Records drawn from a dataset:
BEGIN
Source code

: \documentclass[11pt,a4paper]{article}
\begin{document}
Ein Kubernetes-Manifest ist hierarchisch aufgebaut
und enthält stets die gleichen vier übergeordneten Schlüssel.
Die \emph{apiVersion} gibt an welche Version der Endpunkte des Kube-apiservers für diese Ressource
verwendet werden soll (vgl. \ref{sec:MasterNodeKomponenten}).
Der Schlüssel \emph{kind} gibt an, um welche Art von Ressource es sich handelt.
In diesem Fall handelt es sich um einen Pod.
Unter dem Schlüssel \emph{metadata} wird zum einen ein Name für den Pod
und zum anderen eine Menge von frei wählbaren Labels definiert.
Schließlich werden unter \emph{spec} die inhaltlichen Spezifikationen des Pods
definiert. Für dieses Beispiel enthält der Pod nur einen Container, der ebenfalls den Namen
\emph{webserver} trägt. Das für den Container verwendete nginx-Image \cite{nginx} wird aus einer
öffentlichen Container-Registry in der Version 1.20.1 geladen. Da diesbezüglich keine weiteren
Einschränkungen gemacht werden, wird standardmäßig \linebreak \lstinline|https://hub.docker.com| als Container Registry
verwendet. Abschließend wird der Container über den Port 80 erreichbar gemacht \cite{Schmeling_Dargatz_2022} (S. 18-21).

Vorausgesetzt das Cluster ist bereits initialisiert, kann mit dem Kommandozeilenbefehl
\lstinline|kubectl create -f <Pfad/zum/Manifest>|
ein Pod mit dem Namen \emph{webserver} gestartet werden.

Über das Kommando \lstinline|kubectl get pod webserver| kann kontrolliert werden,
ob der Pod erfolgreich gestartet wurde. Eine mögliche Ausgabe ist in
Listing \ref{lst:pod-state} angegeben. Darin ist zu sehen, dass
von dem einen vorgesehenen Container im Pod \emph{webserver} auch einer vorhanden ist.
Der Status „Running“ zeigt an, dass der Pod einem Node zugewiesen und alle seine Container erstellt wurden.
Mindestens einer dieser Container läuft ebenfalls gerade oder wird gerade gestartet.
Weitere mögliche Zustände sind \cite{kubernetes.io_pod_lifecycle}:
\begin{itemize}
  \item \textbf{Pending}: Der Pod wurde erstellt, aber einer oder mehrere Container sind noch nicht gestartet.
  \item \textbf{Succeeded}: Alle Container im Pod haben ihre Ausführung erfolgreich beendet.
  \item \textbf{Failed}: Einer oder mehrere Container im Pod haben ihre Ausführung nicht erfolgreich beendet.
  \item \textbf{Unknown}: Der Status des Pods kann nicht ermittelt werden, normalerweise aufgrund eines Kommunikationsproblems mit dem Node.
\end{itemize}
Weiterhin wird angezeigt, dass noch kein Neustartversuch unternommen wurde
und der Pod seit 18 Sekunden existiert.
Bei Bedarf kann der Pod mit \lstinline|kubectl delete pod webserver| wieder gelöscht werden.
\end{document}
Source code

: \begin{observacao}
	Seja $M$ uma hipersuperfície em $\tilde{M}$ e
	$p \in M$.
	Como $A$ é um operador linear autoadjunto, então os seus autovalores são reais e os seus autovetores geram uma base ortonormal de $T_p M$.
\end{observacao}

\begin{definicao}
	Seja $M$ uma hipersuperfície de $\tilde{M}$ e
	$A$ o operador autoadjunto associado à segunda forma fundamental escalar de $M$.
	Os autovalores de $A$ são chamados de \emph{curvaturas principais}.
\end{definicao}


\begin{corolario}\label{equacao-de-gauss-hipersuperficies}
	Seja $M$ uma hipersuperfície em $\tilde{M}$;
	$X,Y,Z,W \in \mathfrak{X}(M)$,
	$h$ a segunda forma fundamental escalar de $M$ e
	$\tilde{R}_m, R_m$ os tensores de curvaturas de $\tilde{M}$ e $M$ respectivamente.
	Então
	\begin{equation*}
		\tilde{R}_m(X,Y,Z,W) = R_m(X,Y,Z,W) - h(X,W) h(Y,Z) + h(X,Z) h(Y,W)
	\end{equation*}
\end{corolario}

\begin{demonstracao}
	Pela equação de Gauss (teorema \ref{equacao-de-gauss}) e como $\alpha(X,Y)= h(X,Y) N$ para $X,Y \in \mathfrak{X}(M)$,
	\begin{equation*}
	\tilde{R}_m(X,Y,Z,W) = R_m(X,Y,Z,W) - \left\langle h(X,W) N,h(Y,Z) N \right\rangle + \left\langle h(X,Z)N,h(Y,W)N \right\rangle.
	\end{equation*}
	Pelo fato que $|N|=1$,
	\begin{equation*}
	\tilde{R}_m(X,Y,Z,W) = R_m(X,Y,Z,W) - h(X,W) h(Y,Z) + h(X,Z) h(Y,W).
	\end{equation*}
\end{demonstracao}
END
BEGIN
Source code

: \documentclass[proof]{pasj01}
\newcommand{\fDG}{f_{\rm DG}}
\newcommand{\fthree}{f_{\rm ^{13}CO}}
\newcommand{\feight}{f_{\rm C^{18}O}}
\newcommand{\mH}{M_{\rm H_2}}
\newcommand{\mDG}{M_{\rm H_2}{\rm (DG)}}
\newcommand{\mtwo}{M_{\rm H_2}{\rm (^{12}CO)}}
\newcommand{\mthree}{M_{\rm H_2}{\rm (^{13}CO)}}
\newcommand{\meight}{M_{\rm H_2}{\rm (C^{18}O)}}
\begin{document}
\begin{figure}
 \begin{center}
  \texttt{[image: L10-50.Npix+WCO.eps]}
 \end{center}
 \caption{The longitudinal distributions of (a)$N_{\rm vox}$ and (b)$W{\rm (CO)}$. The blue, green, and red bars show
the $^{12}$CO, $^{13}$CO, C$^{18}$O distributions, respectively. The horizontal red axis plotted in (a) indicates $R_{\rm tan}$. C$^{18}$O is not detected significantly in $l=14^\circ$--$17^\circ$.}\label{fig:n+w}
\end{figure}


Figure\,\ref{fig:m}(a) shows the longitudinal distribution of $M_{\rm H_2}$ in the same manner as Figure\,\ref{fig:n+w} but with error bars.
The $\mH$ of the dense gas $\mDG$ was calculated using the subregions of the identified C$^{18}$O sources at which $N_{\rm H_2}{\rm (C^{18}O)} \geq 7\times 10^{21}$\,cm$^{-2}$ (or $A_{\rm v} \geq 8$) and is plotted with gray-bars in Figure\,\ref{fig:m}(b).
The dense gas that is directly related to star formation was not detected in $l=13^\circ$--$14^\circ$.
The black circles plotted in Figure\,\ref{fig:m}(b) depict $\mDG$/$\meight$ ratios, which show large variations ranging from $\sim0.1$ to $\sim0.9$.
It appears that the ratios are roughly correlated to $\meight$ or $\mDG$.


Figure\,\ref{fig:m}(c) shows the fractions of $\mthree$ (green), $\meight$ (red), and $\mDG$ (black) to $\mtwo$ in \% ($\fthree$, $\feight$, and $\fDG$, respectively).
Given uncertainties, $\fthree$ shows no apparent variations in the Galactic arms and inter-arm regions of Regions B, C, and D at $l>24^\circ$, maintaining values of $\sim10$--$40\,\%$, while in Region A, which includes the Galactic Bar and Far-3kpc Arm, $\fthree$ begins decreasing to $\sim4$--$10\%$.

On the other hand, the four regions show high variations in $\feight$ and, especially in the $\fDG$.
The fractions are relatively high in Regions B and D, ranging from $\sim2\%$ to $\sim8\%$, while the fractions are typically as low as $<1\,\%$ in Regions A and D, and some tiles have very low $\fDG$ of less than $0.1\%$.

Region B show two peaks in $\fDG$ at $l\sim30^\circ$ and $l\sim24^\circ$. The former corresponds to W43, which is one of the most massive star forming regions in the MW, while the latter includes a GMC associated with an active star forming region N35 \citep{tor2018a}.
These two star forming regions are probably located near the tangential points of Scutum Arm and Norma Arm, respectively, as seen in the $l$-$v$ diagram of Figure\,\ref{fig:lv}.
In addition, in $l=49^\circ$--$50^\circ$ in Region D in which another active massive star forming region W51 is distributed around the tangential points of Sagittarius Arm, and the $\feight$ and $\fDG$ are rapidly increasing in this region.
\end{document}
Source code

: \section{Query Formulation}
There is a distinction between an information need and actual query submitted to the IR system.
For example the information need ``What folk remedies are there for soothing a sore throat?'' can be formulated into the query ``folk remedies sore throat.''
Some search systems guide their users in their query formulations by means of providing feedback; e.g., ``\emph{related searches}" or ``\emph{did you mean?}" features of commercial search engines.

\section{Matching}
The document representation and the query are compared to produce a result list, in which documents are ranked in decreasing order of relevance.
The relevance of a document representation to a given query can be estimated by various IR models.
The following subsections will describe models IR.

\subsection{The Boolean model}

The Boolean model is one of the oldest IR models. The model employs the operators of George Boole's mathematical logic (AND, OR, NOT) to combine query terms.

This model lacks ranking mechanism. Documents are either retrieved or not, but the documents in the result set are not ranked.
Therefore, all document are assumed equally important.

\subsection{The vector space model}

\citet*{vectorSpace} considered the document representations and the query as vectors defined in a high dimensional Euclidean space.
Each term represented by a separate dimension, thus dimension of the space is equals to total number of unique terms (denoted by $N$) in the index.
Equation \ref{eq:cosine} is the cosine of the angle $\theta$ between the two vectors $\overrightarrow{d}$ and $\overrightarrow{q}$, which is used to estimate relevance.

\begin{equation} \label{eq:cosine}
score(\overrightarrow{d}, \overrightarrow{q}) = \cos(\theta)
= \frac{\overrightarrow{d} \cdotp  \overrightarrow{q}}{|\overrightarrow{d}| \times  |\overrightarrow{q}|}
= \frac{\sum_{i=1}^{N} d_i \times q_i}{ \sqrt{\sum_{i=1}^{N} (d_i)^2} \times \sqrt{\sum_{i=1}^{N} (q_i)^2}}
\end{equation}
END
BEGIN
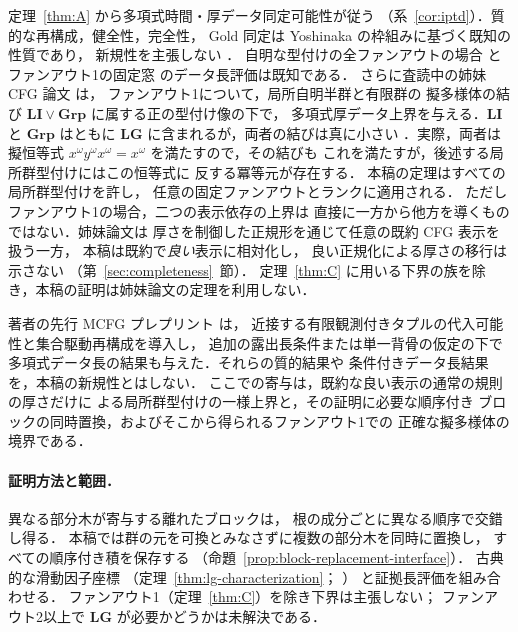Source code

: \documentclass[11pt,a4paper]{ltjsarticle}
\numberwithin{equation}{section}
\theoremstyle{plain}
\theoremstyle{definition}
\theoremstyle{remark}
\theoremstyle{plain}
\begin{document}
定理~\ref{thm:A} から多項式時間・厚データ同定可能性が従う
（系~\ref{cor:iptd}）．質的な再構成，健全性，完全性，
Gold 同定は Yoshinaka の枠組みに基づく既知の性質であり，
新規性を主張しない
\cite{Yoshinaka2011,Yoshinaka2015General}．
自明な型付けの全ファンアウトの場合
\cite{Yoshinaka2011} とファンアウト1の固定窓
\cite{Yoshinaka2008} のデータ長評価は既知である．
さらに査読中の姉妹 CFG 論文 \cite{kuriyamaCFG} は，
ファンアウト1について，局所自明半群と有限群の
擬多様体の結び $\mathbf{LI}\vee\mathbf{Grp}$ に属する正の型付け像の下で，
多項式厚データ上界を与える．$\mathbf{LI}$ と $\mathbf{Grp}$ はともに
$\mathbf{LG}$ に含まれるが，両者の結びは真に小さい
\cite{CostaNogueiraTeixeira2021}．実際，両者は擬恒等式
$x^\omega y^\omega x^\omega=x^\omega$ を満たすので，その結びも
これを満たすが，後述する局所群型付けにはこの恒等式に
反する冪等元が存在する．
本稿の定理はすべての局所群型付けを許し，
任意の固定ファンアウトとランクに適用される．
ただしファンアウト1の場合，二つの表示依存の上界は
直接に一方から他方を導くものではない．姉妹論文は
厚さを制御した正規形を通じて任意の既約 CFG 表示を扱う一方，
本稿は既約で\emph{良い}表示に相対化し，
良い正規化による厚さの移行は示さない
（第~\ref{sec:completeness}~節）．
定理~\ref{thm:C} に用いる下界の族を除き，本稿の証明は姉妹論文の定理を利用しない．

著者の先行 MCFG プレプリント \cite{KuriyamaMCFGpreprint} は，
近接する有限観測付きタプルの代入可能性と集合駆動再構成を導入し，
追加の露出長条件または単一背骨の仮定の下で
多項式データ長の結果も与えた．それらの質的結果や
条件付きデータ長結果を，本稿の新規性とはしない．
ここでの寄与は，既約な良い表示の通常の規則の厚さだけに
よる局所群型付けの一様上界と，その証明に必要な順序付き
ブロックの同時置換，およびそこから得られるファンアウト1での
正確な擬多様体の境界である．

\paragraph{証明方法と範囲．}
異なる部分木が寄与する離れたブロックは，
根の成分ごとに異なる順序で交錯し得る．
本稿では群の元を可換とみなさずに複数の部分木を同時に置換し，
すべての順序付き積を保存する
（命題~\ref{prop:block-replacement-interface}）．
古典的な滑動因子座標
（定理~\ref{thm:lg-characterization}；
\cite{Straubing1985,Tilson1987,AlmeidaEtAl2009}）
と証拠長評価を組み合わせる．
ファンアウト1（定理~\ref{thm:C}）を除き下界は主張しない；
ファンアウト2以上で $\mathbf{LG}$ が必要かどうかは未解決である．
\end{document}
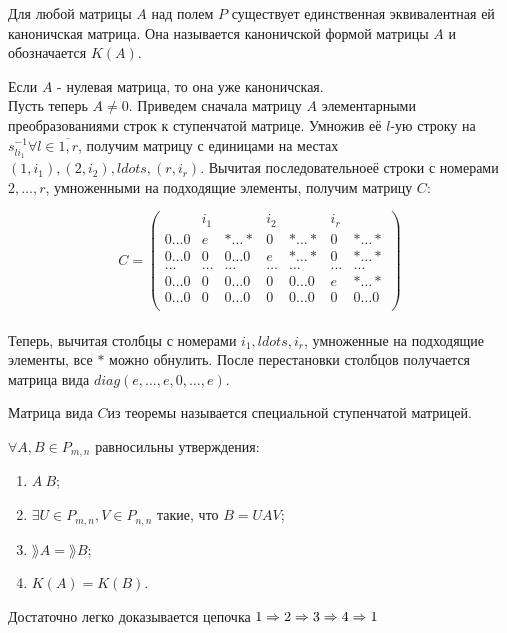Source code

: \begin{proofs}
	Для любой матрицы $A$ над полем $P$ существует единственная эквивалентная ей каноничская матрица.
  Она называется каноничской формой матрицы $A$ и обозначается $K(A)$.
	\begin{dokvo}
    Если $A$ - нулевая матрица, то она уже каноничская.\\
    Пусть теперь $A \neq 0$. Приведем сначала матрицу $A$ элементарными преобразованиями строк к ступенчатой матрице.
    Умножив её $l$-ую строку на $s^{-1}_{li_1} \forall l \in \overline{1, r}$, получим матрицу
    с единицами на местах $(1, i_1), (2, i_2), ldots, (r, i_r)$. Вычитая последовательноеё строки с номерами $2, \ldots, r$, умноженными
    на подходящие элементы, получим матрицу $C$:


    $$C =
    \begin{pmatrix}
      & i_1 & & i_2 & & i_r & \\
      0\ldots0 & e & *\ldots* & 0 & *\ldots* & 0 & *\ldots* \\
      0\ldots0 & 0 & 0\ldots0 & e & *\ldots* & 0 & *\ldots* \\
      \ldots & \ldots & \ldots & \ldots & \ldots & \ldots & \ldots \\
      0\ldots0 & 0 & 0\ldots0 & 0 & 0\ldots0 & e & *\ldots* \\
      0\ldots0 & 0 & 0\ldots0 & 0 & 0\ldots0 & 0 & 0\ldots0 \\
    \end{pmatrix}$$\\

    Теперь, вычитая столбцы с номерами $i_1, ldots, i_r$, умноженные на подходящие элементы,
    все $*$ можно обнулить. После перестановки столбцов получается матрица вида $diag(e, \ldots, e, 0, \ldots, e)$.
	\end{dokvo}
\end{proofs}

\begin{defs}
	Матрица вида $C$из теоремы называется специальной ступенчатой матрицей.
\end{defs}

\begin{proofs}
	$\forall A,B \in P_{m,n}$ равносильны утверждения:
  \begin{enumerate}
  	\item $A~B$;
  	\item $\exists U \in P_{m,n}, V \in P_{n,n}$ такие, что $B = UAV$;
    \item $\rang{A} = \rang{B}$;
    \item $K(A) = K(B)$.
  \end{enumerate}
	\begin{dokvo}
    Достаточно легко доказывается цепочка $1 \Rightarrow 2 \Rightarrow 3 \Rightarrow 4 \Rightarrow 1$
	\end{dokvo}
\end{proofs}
END
WORK REQUIRED -> Please give again the lines above between the line holding "厚さを制御した正規形を通じて任意の既約 CFG 表示を扱う一方，" and the line holding "ブロックの同時置換，およびそこから得られるファンアウト1での", inclusive, exactly as they are and with nothing added.

ANSWER BELOW ->
厚さを制御した正規形を通じて任意の既約 CFG 表示を扱う一方，
本稿は既約で\emph{良い}表示に相対化し，
良い正規化による厚さの移行は示さない
（第~\ref{sec:completeness}~節）．
定理~\ref{thm:C} に用いる下界の族を除き，本稿の証明は姉妹論文の定理を利用しない．

著者の先行 MCFG プレプリント \cite{KuriyamaMCFGpreprint} は，
近接する有限観測付きタプルの代入可能性と集合駆動再構成を導入し，
追加の露出長条件または単一背骨の仮定の下で
多項式データ長の結果も与えた．それらの質的結果や
条件付きデータ長結果を，本稿の新規性とはしない．
ここでの寄与は，既約な良い表示の通常の規則の厚さだけに
よる局所群型付けの一様上界と，その証明に必要な順序付き
ブロックの同時置換，およびそこから得られるファンアウト1での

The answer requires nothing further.